[Start of Attachment]
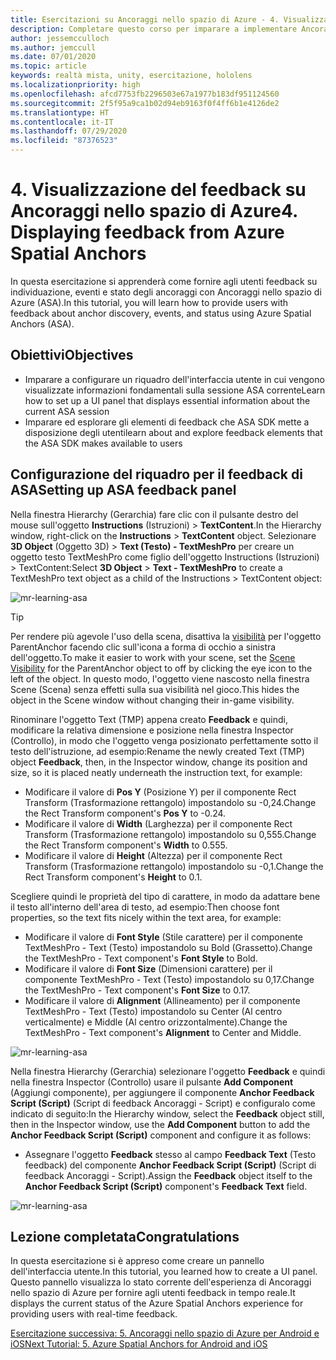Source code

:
 ```yaml
---
title: Esercitazioni su Ancoraggi nello spazio di Azure - 4. Visualizzazione del feedback su Ancoraggi nello spazio di Azure
description: Completare questo corso per imparare a implementare Ancoraggi nello spazio di Azure in un'applicazione di realtà mista.
author: jessemcculloch
ms.author: jemccull
ms.date: 07/01/2020
ms.topic: article
keywords: realtà mista, unity, esercitazione, hololens
ms.localizationpriority: high
ms.openlocfilehash: afcd7753fb2296503e67a1977b183df951124560
ms.sourcegitcommit: 2f5f95a9ca1b02d94eb9163f0f4ff6b1e4126de2
ms.translationtype: HT
ms.contentlocale: it-IT
ms.lasthandoff: 07/29/2020
ms.locfileid: "87376523"
---
```

# <a name="4-displaying-feedback-from-azure-spatial-anchors"></a><span data-ttu-id="5e19c-105">4. Visualizzazione del feedback su Ancoraggi nello spazio di Azure</span><span class="sxs-lookup"><span data-stu-id="5e19c-105">4. Displaying feedback from Azure Spatial Anchors</span></span>

<span data-ttu-id="5e19c-106">In questa esercitazione si apprenderà come fornire agli utenti feedback su individuazione, eventi e stato degli ancoraggi con Ancoraggi nello spazio di Azure (ASA).</span><span class="sxs-lookup"><span data-stu-id="5e19c-106">In this tutorial, you will learn how to provide users with feedback about anchor discovery, events, and status using Azure Spatial Anchors (ASA).</span></span>

## <a name="objectives"></a><span data-ttu-id="5e19c-107">Obiettivi</span><span class="sxs-lookup"><span data-stu-id="5e19c-107">Objectives</span></span>

* <span data-ttu-id="5e19c-108">Imparare a configurare un riquadro dell'interfaccia utente in cui vengono visualizzate informazioni fondamentali sulla sessione ASA corrente</span><span class="sxs-lookup"><span data-stu-id="5e19c-108">Learn how to set up a UI panel that displays essential information about the current ASA session</span></span>
* <span data-ttu-id="5e19c-109">Imparare ed esplorare gli elementi di feedback che ASA SDK mette a disposizione degli utenti</span><span class="sxs-lookup"><span data-stu-id="5e19c-109">learn about and explore feedback elements that the ASA SDK makes available to users</span></span>

## <a name="setting-up-asa-feedback-panel"></a><span data-ttu-id="5e19c-110">Configurazione del riquadro per il feedback di ASA</span><span class="sxs-lookup"><span data-stu-id="5e19c-110">Setting up ASA feedback panel</span></span>

<span data-ttu-id="5e19c-111">Nella finestra Hierarchy (Gerarchia) fare clic con il pulsante destro del mouse sull'oggetto **Instructions** (Istruzioni)  > **TextContent**.</span><span class="sxs-lookup"><span data-stu-id="5e19c-111">In the Hierarchy window, right-click on the **Instructions** > **TextContent** object.</span></span> <span data-ttu-id="5e19c-112">Selezionare **3D Object** (Oggetto 3D)  > **Text (Testo) - TextMeshPro** per creare un oggetto testo TextMeshPro come figlio dell'oggetto Instructions (Istruzioni) > TextContent:</span><span class="sxs-lookup"><span data-stu-id="5e19c-112">Select **3D Object** > **Text - TextMeshPro** to create a TextMeshPro text object as a child of the Instructions > TextContent object:</span></span>

![mr-learning-asa](images/mr-learning-asa/asa-04-section1-step1-1.png)

> [!TIP]
> <span data-ttu-id="5e19c-114">Per rendere più agevole l'uso della scena, disattiva la <a href="https://docs.unity3d.com/Manual/SceneVisibility.html" target="_blank">visibilità</a> per l'oggetto ParentAnchor facendo clic sull'icona a forma di occhio a sinistra dell'oggetto.</span><span class="sxs-lookup"><span data-stu-id="5e19c-114">To make it easier to work with your scene, set the  <a href="https://docs.unity3d.com/Manual/SceneVisibility.html" target="_blank">Scene Visibility</a> for the ParentAnchor object to off by clicking the eye icon to the left of the object.</span></span> <span data-ttu-id="5e19c-115">In questo modo, l'oggetto viene nascosto nella finestra Scene (Scena) senza effetti sulla sua visibilità nel gioco.</span><span class="sxs-lookup"><span data-stu-id="5e19c-115">This hides the object in the Scene window without changing their in-game visibility.</span></span>

<span data-ttu-id="5e19c-116">Rinominare l'oggetto Text (TMP) appena creato **Feedback** e quindi, modificare la relativa dimensione e posizione nella finestra Inspector (Controllo), in modo che l'oggetto venga posizionato perfettamente sotto il testo dell'istruzione, ad esempio:</span><span class="sxs-lookup"><span data-stu-id="5e19c-116">Rename the newly created Text (TMP) object **Feedback**, then, in the Inspector window, change its position and size, so it is placed neatly underneath the instruction text, for example:</span></span>

* <span data-ttu-id="5e19c-117">Modificare il valore di **Pos Y** (Posizione Y) per il componente Rect Transform (Trasformazione rettangolo) impostandolo su -0,24.</span><span class="sxs-lookup"><span data-stu-id="5e19c-117">Change the Rect Transform component's **Pos Y** to -0.24.</span></span>
* <span data-ttu-id="5e19c-118">Modificare il valore di **Width** (Larghezza) per il componente Rect Transform (Trasformazione rettangolo) impostandolo su 0,555.</span><span class="sxs-lookup"><span data-stu-id="5e19c-118">Change the Rect Transform component's **Width** to 0.555.</span></span>
* <span data-ttu-id="5e19c-119">Modificare il valore di **Height** (Altezza) per il componente Rect Transform (Trasformazione rettangolo) impostandolo su -0,1.</span><span class="sxs-lookup"><span data-stu-id="5e19c-119">Change the Rect Transform component's **Height** to 0.1.</span></span>

<span data-ttu-id="5e19c-120">Scegliere quindi le proprietà del tipo di carattere, in modo da adattare bene il testo all'interno dell'area di testo, ad esempio:</span><span class="sxs-lookup"><span data-stu-id="5e19c-120">Then choose font properties, so the text fits nicely within the text area, for example:</span></span>

* <span data-ttu-id="5e19c-121">Modificare il valore di **Font Style** (Stile carattere) per il componente TextMeshPro - Text (Testo) impostandolo su Bold (Grassetto).</span><span class="sxs-lookup"><span data-stu-id="5e19c-121">Change the TextMeshPro - Text component's **Font Style** to Bold.</span></span>
* <span data-ttu-id="5e19c-122">Modificare il valore di **Font Size** (Dimensioni carattere) per il componente TextMeshPro - Text (Testo) impostandolo su 0,17.</span><span class="sxs-lookup"><span data-stu-id="5e19c-122">Change the TextMeshPro - Text component's **Font Size** to 0.17.</span></span>
* <span data-ttu-id="5e19c-123">Modificare il valore di **Alignment** (Allineamento) per il componente TextMeshPro - Text (Testo) impostandolo su Center (Al centro verticalmente) e Middle (Al centro orizzontalmente).</span><span class="sxs-lookup"><span data-stu-id="5e19c-123">Change the TextMeshPro - Text component's **Alignment** to Center and Middle.</span></span>

![mr-learning-asa](images/mr-learning-asa/asa-04-section1-step1-2.png)

<span data-ttu-id="5e19c-125">Nella finestra Hierarchy (Gerarchia) selezionare l'oggetto **Feedback** e quindi nella finestra Inspector (Controllo) usare il pulsante **Add Component** (Aggiungi componente), per aggiungere il componente **Anchor Feedback Script (Script)** (Script di feedback Ancoraggi - Script) e configuralo come indicato di seguito:</span><span class="sxs-lookup"><span data-stu-id="5e19c-125">In the Hierarchy window, select the **Feedback** object still, then in the Inspector window, use the **Add Component** button to add the **Anchor Feedback Script (Script)** component and configure it as follows:</span></span>

* <span data-ttu-id="5e19c-126">Assegnare l'oggetto **Feedback** stesso al campo **Feedback Text** (Testo feedback) del componente **Anchor Feedback Script (Script)** (Script di feedback Ancoraggi - Script).</span><span class="sxs-lookup"><span data-stu-id="5e19c-126">Assign the **Feedback** object itself to the **Anchor Feedback Script (Script)** component's **Feedback Text** field.</span></span>

![mr-learning-asa](images/mr-learning-asa/asa-04-section1-step1-3.png)

## <a name="congratulations"></a><span data-ttu-id="5e19c-128">Lezione completata</span><span class="sxs-lookup"><span data-stu-id="5e19c-128">Congratulations</span></span>

<span data-ttu-id="5e19c-129">In questa esercitazione si è appreso come creare un pannello dell'interfaccia utente.</span><span class="sxs-lookup"><span data-stu-id="5e19c-129">In this tutorial, you learned how to create a UI panel.</span></span> <span data-ttu-id="5e19c-130">Questo pannello visualizza lo stato corrente dell'esperienza di Ancoraggi nello spazio di Azure per fornire agli utenti feedback in tempo reale.</span><span class="sxs-lookup"><span data-stu-id="5e19c-130">It displays the current status of the Azure Spatial Anchors experience for providing users with real-time feedback.</span></span>

[<span data-ttu-id="5e19c-131">Esercitazione successiva: 5. Ancoraggi nello spazio di Azure per Android e iOS</span><span class="sxs-lookup"><span data-stu-id="5e19c-131">Next Tutorial: 5. Azure Spatial Anchors for Android and iOS</span></span>](mr-learning-asa-05.md)
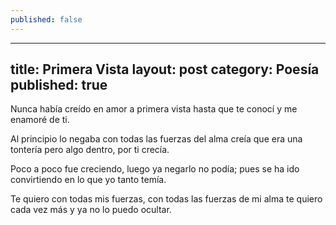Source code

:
 ```yaml
---
published: false
---
```


---
title: Primera Vista
layout: post
category: Poesía
published: true
---
Nunca había creído
en amor a primera vista
hasta que te conocí
y me enamoré de ti.

Al principio lo negaba
con todas las fuerzas del alma
creía que era una tontería
pero algo dentro, por ti crecía.

Poco a poco fue creciendo,
luego ya negarlo no podía;
pues se ha ido convirtiendo
en lo que yo tanto temía.

Te quiero con todas mis fuerzas,
con todas las fuerzas de mi alma
te quiero cada vez más
y ya no lo puedo ocultar.
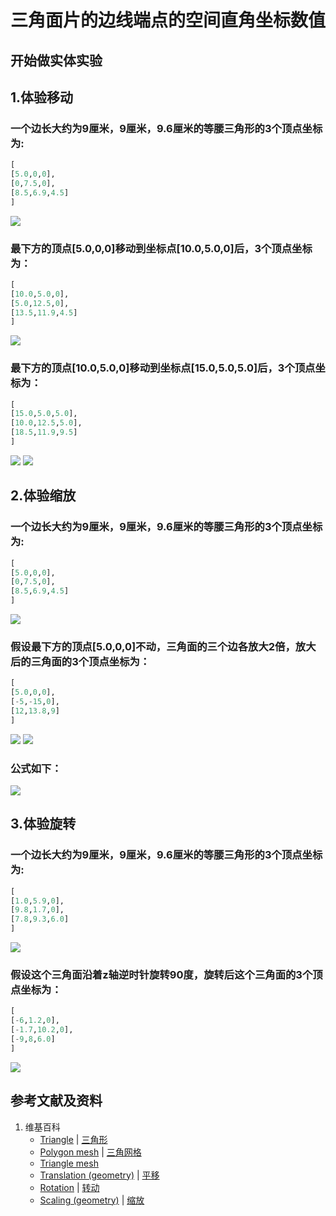 # 三角面片的边线端点的空间直角坐标数值

## 开始做实体实验

## 1.体验移动

### 一个边长大约为9厘米，9厘米，9.6厘米的等腰三角形的3个顶点坐标为: 
```python
[
[5.0,0,0],
[0,7.5,0],
[8.5,6.9,4.5]
]
```
![](/images/几何形体中点的空间直角坐标数值/三角面片的边线端点的空间直角坐标数值/1a1.jpg)

### 最下方的顶点[5.0,0,0]移动到坐标点[10.0,5.0,0]后，3个顶点坐标为：
```python
[
[10.0,5.0,0],
[5.0,12.5,0],
[13.5,11.9,4.5]
]
```
![](/images/几何形体中点的空间直角坐标数值/三角面片的边线端点的空间直角坐标数值/1a2.jpg)

### 最下方的顶点[10.0,5.0,0]移动到坐标点[15.0,5.0,5.0]后，3个顶点坐标为：
```python
[
[15.0,5.0,5.0],
[10.0,12.5,5.0],
[18.5,11.9,9.5]
]
```
![](/images/几何形体中点的空间直角坐标数值/三角面片的边线端点的空间直角坐标数值/1a3.jpg)
![](/images/几何形体中点的空间直角坐标数值/三角面片的边线端点的空间直角坐标数值/1a4.jpg)

## 2.体验缩放

### 一个边长大约为9厘米，9厘米，9.6厘米的等腰三角形的3个顶点坐标为: 
```python
[
[5.0,0,0],
[0,7.5,0],
[8.5,6.9,4.5]
]
```
![](/images/几何形体中点的空间直角坐标数值/三角面片的边线端点的空间直角坐标数值/2a1.jpg)

### 假设最下方的顶点[5.0,0,0]不动，三角面的三个边各放大2倍，放大后的三角面的3个顶点坐标为： 
```python
[
[5.0,0,0],
[-5,-15,0],
[12,13.8,9]
]
```
![](/images/几何形体中点的空间直角坐标数值/三角面片的边线端点的空间直角坐标数值/2a2.jpg)
![](/images/几何形体中点的空间直角坐标数值/三角面片的边线端点的空间直角坐标数值/2a3.jpg)

### 公式如下： 

![](/images/几何形体中点的空间直角坐标数值/三角面片的边线端点的空间直角坐标数值/2a4.jpg)

## 3.体验旋转

### 一个边长大约为9厘米，9厘米，9.6厘米的等腰三角形的3个顶点坐标为: 
```python
[
[1.0,5.9,0],
[9.8,1.7,0],
[7.8,9.3,6.0]
]
```
![](/images/几何形体中点的空间直角坐标数值/三角面片的边线端点的空间直角坐标数值/3a1.jpg)

### 假设这个三角面沿着z轴逆时针旋转90度，旋转后这个三角面的3个顶点坐标为： 
```python
[
[-6,1.2,0],
[-1.7,10.2,0],
[-9,8,6.0]
]
```
![](/images/几何形体中点的空间直角坐标数值/三角面片的边线端点的空间直角坐标数值/3a2.jpg)

## 参考文献及资料

1. 维基百科
	- [Triangle](https://en.wikipedia.org/wiki/Triangle) |  [三角形](https://zh.wikipedia.org/wiki/%E4%B8%89%E8%A7%92%E5%BD%A2) 
	- [Polygon mesh](https://en.wikipedia.org/wiki/Polygon_mesh) | [三角网格](https://zh.wikipedia.org/wiki/%E4%B8%89%E8%A7%92%E7%B6%B2%E6%A0%BC) 
	- [Triangle mesh](https://en.wikipedia.org/wiki/Triangle_mesh) 
	- [Translation (geometry)](https://en.wikipedia.org/wiki/Translation_(geometry)) | [平移](https://zh.wikipedia.org/wiki/%E5%B9%B3%E7%A7%BB) 
	- [Rotation](https://en.wikipedia.org/wiki/Rotation) | [转动](https://zh.wikipedia.org/wiki/%E8%BD%AC%E5%8A%A8) 
	- [Scaling (geometry)](https://en.wikipedia.org/wiki/Scaling_(geometry)) | [缩放](https://zh.wikipedia.org/wiki/%E7%BC%A9%E6%94%BE) 


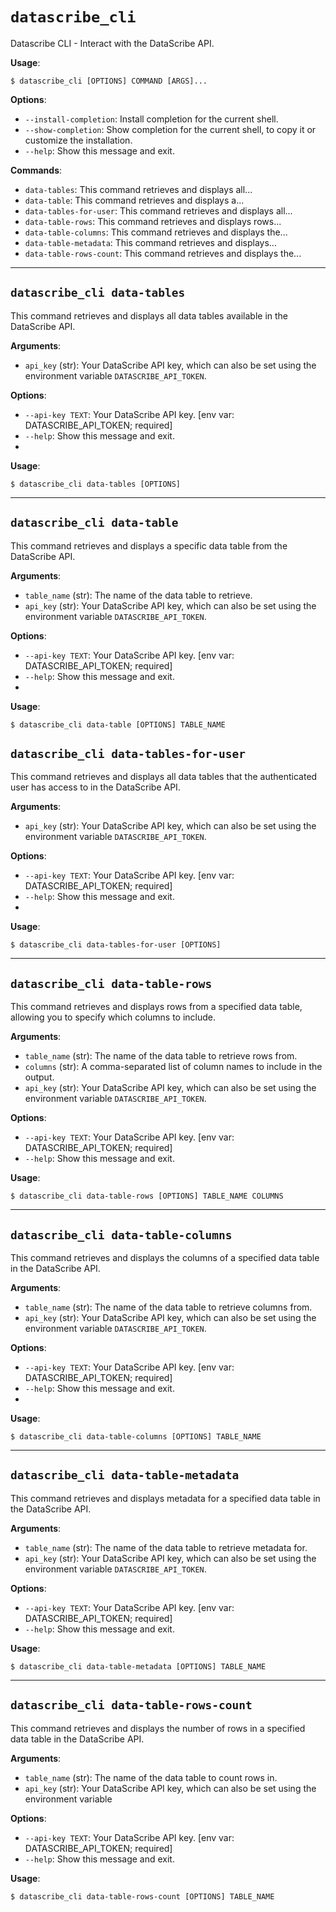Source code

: # `datascribe_cli`

Datascribe CLI - Interact with the DataScribe API.

**Usage**:

```console
$ datascribe_cli [OPTIONS] COMMAND [ARGS]...
```

**Options**:

* `--install-completion`: Install completion for the current shell.
* `--show-completion`: Show completion for the current shell, to copy it or customize the installation.
* `--help`: Show this message and exit.

**Commands**:

* `data-tables`: This command retrieves and displays all...
* `data-table`: This command retrieves and displays a...
* `data-tables-for-user`: This command retrieves and displays all...
* `data-table-rows`: This command retrieves and displays rows...
* `data-table-columns`: This command retrieves and displays the...
* `data-table-metadata`: This command retrieves and displays...
* `data-table-rows-count`: This command retrieves and displays the...

---

## `datascribe_cli data-tables`

This command retrieves and displays all data tables available in the DataScribe API.

**Arguments**:

* `api_key` (str): Your DataScribe API key, which can also be set using the environment variable `DATASCRIBE_API_TOKEN`.

**Options**:

* `--api-key TEXT`: Your DataScribe API key.  [env var: DATASCRIBE_API_TOKEN; required]
* `--help`: Show this message and exit.
*
**Usage**:

```console
$ datascribe_cli data-tables [OPTIONS]
```

---

## `datascribe_cli data-table`

This command retrieves and displays a specific data table from the DataScribe API.

**Arguments**:

* `table_name` (str): The name of the data table to retrieve.
* `api_key` (str): Your DataScribe API key, which can also be set using the environment variable `DATASCRIBE_API_TOKEN`.

**Options**:

* `--api-key TEXT`: Your DataScribe API key.  [env var: DATASCRIBE_API_TOKEN; required]
* `--help`: Show this message and exit.
*
**Usage**:

```console
$ datascribe_cli data-table [OPTIONS] TABLE_NAME
```

## `datascribe_cli data-tables-for-user`

This command retrieves and displays all data tables that the authenticated user has access to in the DataScribe API.

**Arguments**:

* `api_key` (str): Your DataScribe API key, which can also be set using the environment variable `DATASCRIBE_API_TOKEN`.

**Options**:

* `--api-key TEXT`: Your DataScribe API key.  [env var: DATASCRIBE_API_TOKEN; required]
* `--help`: Show this message and exit.
*
**Usage**:

```console
$ datascribe_cli data-tables-for-user [OPTIONS]
```

---

## `datascribe_cli data-table-rows`

This command retrieves and displays rows from a specified data table, allowing you to specify which columns to include.

**Arguments**:

* `table_name` (str): The name of the data table to retrieve rows from.
* `columns` (str): A comma-separated list of column names to include in the output.
* `api_key` (str): Your DataScribe API key, which can also be set using the environment variable `DATASCRIBE_API_TOKEN`.

**Options**:

* `--api-key TEXT`: Your DataScribe API key.  [env var: DATASCRIBE_API_TOKEN; required]
* `--help`: Show this message and exit.

**Usage**:

```console
$ datascribe_cli data-table-rows [OPTIONS] TABLE_NAME COLUMNS
```

---

## `datascribe_cli data-table-columns`

This command retrieves and displays the columns of a specified data table in the DataScribe API.

**Arguments**:

* `table_name` (str): The name of the data table to retrieve columns from.
* `api_key` (str): Your DataScribe API key, which can also be set using the environment variable `DATASCRIBE_API_TOKEN`.

**Options**:

* `--api-key TEXT`: Your DataScribe API key.  [env var: DATASCRIBE_API_TOKEN; required]
* `--help`: Show this message and exit.
*
**Usage**:

```console
$ datascribe_cli data-table-columns [OPTIONS] TABLE_NAME
```

---

## `datascribe_cli data-table-metadata`

This command retrieves and displays metadata for a specified data table in the DataScribe API.

**Arguments**:

* `table_name` (str): The name of the data table to retrieve metadata for.
* `api_key` (str): Your DataScribe API key, which can also be set using the environment variable `DATASCRIBE_API_TOKEN`.

**Options**:

* `--api-key TEXT`: Your DataScribe API key.  [env var: DATASCRIBE_API_TOKEN; required]
* `--help`: Show this message and exit.

**Usage**:

```console
$ datascribe_cli data-table-metadata [OPTIONS] TABLE_NAME
```

---

## `datascribe_cli data-table-rows-count`

This command retrieves and displays the number of rows in a specified data table in the DataScribe API.

**Arguments**:

* `table_name` (str): The name of the data table to count rows in.
* `api_key` (str): Your DataScribe API key, which can also be set using the environment variable

**Options**:

* `--api-key TEXT`: Your DataScribe API key.  [env var: DATASCRIBE_API_TOKEN; required]
* `--help`: Show this message and exit.

**Usage**:

```console
$ datascribe_cli data-table-rows-count [OPTIONS] TABLE_NAME
```
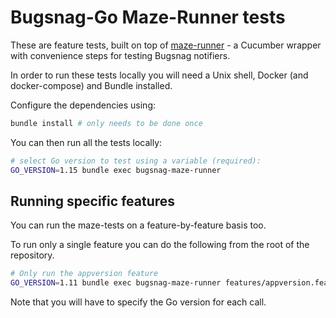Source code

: # Bugsnag-Go Maze-Runner tests

These are feature tests, built on top of [maze-runner](https://github.com/bugsnag/maze-runner) - a Cucumber wrapper with convenience steps for testing Bugsnag notifiers.

In order to run these tests locally you will need a Unix shell, Docker (and docker-compose) and Bundle installed.

Configure the dependencies using:

```bash
bundle install # only needs to be done once
```

You can then run all the tests locally:

```bash
# select Go version to test using a variable (required):
GO_VERSION=1.15 bundle exec bugsnag-maze-runner
```

## Running specific features

You can run the maze-tests on a feature-by-feature basis too.

To run only a single feature you can do the following from the root of the repository.

```bash
# Only run the appversion feature
GO_VERSION=1.11 bundle exec bugsnag-maze-runner features/appversion.feature
```

Note that you will have to specify the Go version for each call.
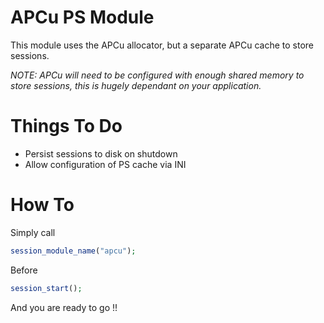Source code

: APCu PS Module
==============

This module uses the APCu allocator, but a separate APCu cache to store sessions.

*NOTE:* _APCu will need to be configured with enough shared memory to store sessions, this is hugely dependant on your application._

Things To Do
============

* Persist sessions to disk on shutdown
* Allow configuration of PS cache via INI

How To
======

Simply call

```php
session_module_name("apcu");
```

Before

```php
session_start();
```

And you are ready to go !!
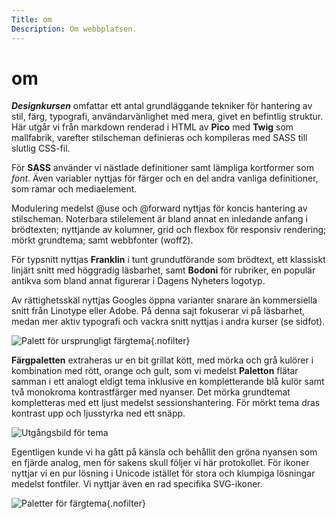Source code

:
 ```yaml
---
Title: om
Description: Om webbplatsen.
---
```


# om

***Designkursen*** omfattar ett antal grundläggande tekniker för hantering av stil, färg, typografi, användarvänlighet med mera, givet en befintlig struktur. Här utgår vi från markdown renderad i HTML av **Pico** med **Twig** som mallfabrik, varefter stilscheman definieras och kompileras med SASS till slutlig CSS-fil.

För **SASS** använder vi nästlade definitioner samt lämpliga kortformer som *font*. Även variabler nyttjas för färger och en del andra vanliga definitioner, som ramar och mediaelement.

Modulering medelst @use och @forward nyttjas för koncis hantering av stilscheman. Noterbara stilelement är bland annat en inledande anfang i brödtexten; nyttjande av kolumner, grid och flexbox för responsiv rendering; mörkt grundtema; samt webbfonter (woff2).

För typsnitt nyttjas **Franklin** i tunt grundutförande som brödtext, ett klassiskt linjärt snitt med höggradig läsbarhet, samt **Bodoni** för rubriker, en populär antikva som bland annat figurerar i Dagens Nyheters logotyp.

Av rättighetsskäl nyttjas Googles öppna varianter snarare än kommersiella snitt från Linotype eller Adobe. På denna sajt fokuserar vi på läsbarhet, medan mer aktiv typografi och vackra snitt nyttjas i andra kurser (se sidfot).

![Palett för ursprungligt färgtema](%assets_url%/img/palett.avif){.nofilter}

**Färgpaletten** extraheras ur en bit grillat kött, med mörka och grå kulörer i kombination med rött, orange och gult, som vi medelst **Paletton** flätar samman i ett analogt eldigt tema inklusive en kompletterande blå kulör samt två monokroma kontrastfärger med nyanser. Det mörka grundtemat kompletteras med ett ljust medelst sessionshantering. För mörkt tema dras kontrast upp och ljusstyrka ned ett snäpp.

![Utgångsbild för tema](%assets_url%/img/stek.avif)

Egentligen kunde vi ha gått på känsla och behållit den gröna nyansen som en fjärde analog, men för sakens skull följer vi här protokollet. För ikoner nyttjar vi en pur lösning i Unicode istället för stora och klumpiga lösningar medelst fontfiler. Vi nyttjar även en rad specifika SVG-ikoner.

![Paletter för färgtema ](%assets_url%/img/paletter.avif){.nofilter}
[End of Attachment]
> **Work request**: Where the string "metadata" occurs in a line of the listing, copy the line.

> **Solution to this exercise**:
* `data-table-metadata`: This command retrieves and displays...
## `datascribe_cli data-table-metadata`
This command retrieves and displays metadata for a specified data table in the DataScribe API.
* `table_name` (str): The name of the data table to retrieve metadata for.
$ datascribe_cli data-table-metadata [OPTIONS] TABLE_NAME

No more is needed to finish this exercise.